**EXERCISE DIRECTIONS**
Below are the records; copy exactly the lines from the first through the one containing "This project issues", both included, and leave out the pictures.

**INPUT DATA**
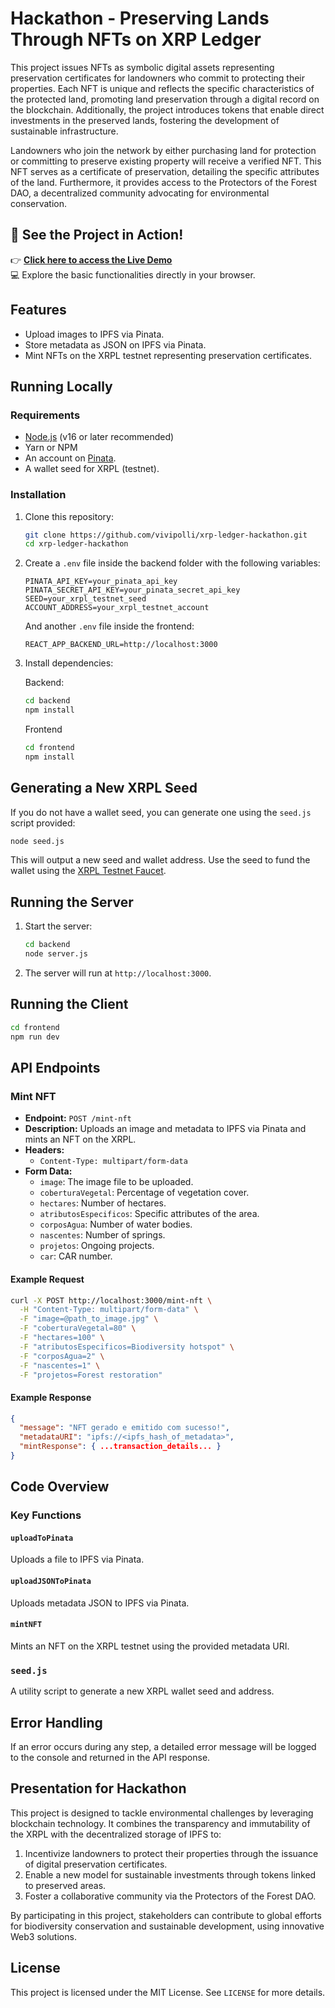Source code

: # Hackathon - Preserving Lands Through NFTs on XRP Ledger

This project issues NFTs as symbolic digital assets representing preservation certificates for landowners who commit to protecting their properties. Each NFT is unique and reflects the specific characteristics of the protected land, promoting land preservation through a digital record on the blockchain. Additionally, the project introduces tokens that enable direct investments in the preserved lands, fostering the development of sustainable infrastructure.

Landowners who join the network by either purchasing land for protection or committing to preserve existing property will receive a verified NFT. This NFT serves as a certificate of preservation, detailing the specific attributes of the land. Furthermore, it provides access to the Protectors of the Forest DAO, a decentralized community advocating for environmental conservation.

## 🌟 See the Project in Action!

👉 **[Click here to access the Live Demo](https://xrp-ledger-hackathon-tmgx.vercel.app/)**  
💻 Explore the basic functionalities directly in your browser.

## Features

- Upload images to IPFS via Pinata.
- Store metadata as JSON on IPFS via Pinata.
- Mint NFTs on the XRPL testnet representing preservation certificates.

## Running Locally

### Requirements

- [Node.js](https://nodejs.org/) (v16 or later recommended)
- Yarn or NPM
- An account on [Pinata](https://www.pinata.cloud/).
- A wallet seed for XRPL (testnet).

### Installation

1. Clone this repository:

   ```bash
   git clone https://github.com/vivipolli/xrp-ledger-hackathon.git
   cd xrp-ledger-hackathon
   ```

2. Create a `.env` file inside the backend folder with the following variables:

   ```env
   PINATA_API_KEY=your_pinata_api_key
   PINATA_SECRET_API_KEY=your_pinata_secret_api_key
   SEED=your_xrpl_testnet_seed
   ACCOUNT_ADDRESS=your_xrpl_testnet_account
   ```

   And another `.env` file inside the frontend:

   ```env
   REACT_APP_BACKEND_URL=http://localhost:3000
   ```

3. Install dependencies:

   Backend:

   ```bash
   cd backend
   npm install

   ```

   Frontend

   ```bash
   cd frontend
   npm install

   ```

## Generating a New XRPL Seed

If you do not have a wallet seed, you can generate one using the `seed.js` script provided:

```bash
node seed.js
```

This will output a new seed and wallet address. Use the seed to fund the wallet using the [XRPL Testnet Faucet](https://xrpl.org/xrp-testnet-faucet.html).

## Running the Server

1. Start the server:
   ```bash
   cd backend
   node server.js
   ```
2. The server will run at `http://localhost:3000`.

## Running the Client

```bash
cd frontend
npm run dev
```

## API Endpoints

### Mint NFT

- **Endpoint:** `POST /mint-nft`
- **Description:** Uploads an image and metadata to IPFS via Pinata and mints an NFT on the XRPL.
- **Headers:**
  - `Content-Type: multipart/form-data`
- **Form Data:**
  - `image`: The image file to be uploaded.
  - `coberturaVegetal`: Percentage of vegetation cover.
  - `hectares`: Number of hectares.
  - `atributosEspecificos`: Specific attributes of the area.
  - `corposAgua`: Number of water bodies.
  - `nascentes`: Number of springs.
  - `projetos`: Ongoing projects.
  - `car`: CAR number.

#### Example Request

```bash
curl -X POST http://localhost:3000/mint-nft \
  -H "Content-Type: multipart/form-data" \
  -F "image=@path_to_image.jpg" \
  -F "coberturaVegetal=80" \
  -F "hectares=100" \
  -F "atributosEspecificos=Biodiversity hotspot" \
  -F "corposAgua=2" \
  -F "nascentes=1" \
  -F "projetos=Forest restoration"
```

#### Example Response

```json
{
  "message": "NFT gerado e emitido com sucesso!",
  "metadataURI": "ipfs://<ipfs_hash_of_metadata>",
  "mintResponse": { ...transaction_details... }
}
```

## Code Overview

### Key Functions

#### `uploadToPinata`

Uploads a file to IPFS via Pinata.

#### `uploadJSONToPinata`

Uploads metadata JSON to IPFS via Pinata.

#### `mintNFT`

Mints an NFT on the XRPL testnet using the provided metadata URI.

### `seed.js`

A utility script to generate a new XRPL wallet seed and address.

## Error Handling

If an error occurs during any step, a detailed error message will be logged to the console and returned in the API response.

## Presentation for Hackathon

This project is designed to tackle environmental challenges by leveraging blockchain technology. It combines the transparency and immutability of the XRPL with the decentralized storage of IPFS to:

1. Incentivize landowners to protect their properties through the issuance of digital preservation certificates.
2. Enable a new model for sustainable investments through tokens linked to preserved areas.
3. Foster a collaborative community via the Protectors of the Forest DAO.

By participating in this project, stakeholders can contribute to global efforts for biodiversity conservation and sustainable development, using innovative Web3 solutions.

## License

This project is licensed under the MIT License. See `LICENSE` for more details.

**TASK SOLUTION**
Source code

: # Hackathon - Preserving Lands Through NFTs on XRP Ledger

This project issues NFTs as symbolic digital assets representing preservation certificates for landowners who commit to protecting their properties. Each NFT is unique and reflects the specific characteristics of the protected land, promoting land preservation through a digital record on the blockchain. Additionally, the project introduces tokens that enable direct investments in the preserved lands, fostering the development of sustainable infrastructure.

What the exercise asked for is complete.